### [RECORDS SHOWN]
====================
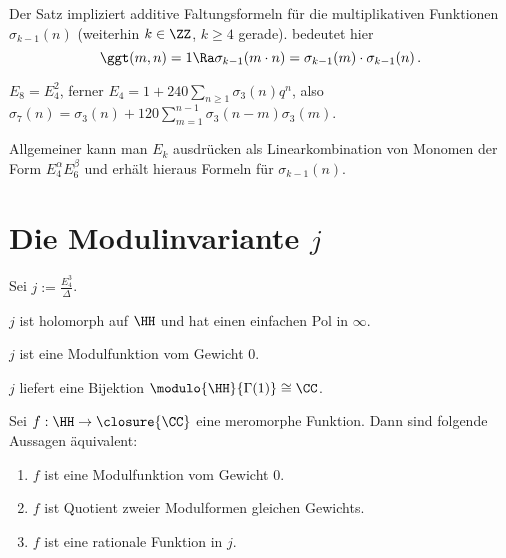 \begin{beme}
Der Satz impliziert additive Faltungsformeln für die multiplikativen Funktionen $\sigma_{k-1} (n)$ (weiterhin $k \in \ZZ$, $k \geq 4$ gerade).  bedeutet hier
\[
\ggt (m,n) = 1 \Ra \sigma_{k-1}(m \cdot n) = \sigma_{k-1}(m)\cdot \sigma_{k-1}(n)
\,.
\]
\end{beme}

\begin{bsp}
$E_8 = E_4^2$, ferner $E_4 = 1 + 240 \sum_{n \geq 1} \sigma_3(n) q^n$, also $\sigma_7 (n) = \sigma_3 (n) + 120 \sum_{m=1}^{n-1} \sigma_3 (n-m) \sigma_3 (m)$.

Allgemeiner kann man $E_k$ ausdrücken als Linearkombination von Monomen der Form $E_4^\alpha E_6^\beta$ und erhält hieraus Formeln für $\sigma_{k-1}(n)$.
\end{bsp}

\section{Die Modulinvariante $j$}

\begin{defi}
Sei $j := \frac{E_4^3}{\Delta}$.
\end{defi}

\begin{satz-list}
\item $j$ ist holomorph auf $\HH$ und hat einen einfachen Pol in $\infty$.
\item $j$ ist eine Modulfunktion vom Gewicht $0$.
\item $j$ liefert eine Bijektion $\modulo {\HH}{\Gamma(1)} \cong \CC$.
\end{satz-list}

\begin{satz}
Sei $f : \HH \to \closure{\CC}$ eine meromorphe Funktion. Dann sind folgende Aussagen äquivalent:
\begin{enumerate}
\item $f$ ist eine Modulfunktion vom Gewicht 0.
\item $f$ ist Quotient zweier Modulformen gleichen Gewichts.
\item $f$ ist eine rationale Funktion in $j$.
\end{enumerate}
\end{satz}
====================
### [WORK ORDER]
Only the pictures may be dropped when you copy the data above; everything else stays exact.

### [RESPONSE TO THE EXERCISE]
 \begin{beme}
Der Satz impliziert additive Faltungsformeln für die multiplikativen Funktionen $\sigma_{k-1} (n)$ (weiterhin $k \in \ZZ$, $k \geq 4$ gerade).  bedeutet hier
\[
\ggt (m,n) = 1 \Ra \sigma_{k-1}(m \cdot n) = \sigma_{k-1}(m)\cdot \sigma_{k-1}(n)
\,.
\]
\end{beme}

\begin{bsp}
$E_8 = E_4^2$, ferner $E_4 = 1 + 240 \sum_{n \geq 1} \sigma_3(n) q^n$, also $\sigma_7 (n) = \sigma_3 (n) + 120 \sum_{m=1}^{n-1} \sigma_3 (n-m) \sigma_3 (m)$.

Allgemeiner kann man $E_k$ ausdrücken als Linearkombination von Monomen der Form $E_4^\alpha E_6^\beta$ und erhält hieraus Formeln für $\sigma_{k-1}(n)$.
\end{bsp}

\section{Die Modulinvariante $j$}

\begin{defi}
Sei $j := \frac{E_4^3}{\Delta}$.
\end{defi}

\begin{satz-list}
\item $j$ ist holomorph auf $\HH$ und hat einen einfachen Pol in $\infty$.
\item $j$ ist eine Modulfunktion vom Gewicht $0$.
\item $j$ liefert eine Bijektion $\modulo {\HH}{\Gamma(1)} \cong \CC$.
\end{satz-list}

\begin{satz}
Sei $f : \HH \to \closure{\CC}$ eine meromorphe Funktion. Dann sind folgende Aussagen äquivalent:
\begin{enumerate}
\item $f$ ist eine Modulfunktion vom Gewicht 0.
\item $f$ ist Quotient zweier Modulformen gleichen Gewichts.
\item $f$ ist eine rationale Funktion in $j$.
\end{enumerate}
\end{satz}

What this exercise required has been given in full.